I had to apply this technique earlier this month. I woke up and didn’t get this contract that I thought would open a lot of doors for me. I ruined my own morning routine because of this negative thought: ‘Nobody wants my services and that’s why nobody is offering me any business.’ That was a big lie. There were two other workshops I was co-facilitating just that week. And two is more than enough. Because all great things begin with a few.
If you’re like me and many others, negative thoughts that pop up can ruin a day if you let it fester. Question generalizations and put things in a wider perspective.
How many times have you made a foolish decision or hurt someone because you assumed inaccurately?
I once assumed that a friend no longer wanted to be friends. Turns out, they were battling health issues and couldn’t focus. Sometimes I inaccurately assume someone is late for an appointment because they don’t respect my time. I fail to consider their life situation or circumstances beyond their control – like traffic.

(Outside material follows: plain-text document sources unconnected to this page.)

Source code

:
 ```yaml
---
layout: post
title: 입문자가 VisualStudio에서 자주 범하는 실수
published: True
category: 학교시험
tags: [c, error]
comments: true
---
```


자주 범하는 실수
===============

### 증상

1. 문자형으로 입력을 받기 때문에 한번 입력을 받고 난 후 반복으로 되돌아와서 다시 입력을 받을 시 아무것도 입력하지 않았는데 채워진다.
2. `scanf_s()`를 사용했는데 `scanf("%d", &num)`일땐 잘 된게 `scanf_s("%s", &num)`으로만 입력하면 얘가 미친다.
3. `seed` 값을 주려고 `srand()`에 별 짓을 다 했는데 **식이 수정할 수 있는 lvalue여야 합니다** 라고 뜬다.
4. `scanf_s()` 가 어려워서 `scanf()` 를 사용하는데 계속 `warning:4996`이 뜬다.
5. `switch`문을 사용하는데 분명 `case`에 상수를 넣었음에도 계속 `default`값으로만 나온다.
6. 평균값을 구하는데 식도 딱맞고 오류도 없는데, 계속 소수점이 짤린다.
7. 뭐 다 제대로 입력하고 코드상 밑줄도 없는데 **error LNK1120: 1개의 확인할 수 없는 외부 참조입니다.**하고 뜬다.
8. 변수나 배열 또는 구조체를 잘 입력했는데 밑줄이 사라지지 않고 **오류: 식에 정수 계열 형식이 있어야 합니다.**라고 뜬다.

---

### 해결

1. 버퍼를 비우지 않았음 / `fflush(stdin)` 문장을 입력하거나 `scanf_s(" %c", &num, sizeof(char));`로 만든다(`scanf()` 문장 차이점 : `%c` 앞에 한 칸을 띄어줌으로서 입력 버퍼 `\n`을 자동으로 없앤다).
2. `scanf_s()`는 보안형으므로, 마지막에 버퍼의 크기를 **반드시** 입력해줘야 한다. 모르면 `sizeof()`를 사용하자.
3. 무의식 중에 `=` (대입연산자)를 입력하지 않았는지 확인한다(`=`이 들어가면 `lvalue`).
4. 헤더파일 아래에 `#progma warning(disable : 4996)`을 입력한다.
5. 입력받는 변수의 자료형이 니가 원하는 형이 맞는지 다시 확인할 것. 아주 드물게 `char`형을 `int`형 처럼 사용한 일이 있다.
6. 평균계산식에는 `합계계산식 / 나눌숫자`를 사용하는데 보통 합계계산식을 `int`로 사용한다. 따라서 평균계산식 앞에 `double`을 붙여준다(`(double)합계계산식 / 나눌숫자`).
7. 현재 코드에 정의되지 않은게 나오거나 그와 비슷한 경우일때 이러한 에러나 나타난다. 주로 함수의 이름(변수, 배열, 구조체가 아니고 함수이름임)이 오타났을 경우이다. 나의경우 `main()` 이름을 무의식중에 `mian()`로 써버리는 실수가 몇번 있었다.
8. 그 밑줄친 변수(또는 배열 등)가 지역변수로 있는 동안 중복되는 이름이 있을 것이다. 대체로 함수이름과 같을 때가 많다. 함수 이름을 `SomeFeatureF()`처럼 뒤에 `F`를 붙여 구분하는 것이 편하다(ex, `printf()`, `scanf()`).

With relationships, I assume the person intentionally did something to hurt me, then I realize that it is an oversight or miscommunication. Like generalizations, assumptions are equally toxic and they erode trust.
I have many more examples…Now, I make it a habit to challenge assumptions before making a decision.
Our thoughts generate our feelings Most often, negative thoughts are based on assumptions. Truth is, we cannot read others’ mind accurately. Do not assume!
Changing our negative thought patterns that we’ve formulated over the course of 20, 30, 40, 50 or even 60 years is not easy – but it is simple, easy to understand, straightforward and have a very high success rate at improving mood, anxiety and depression when exercises are done daily.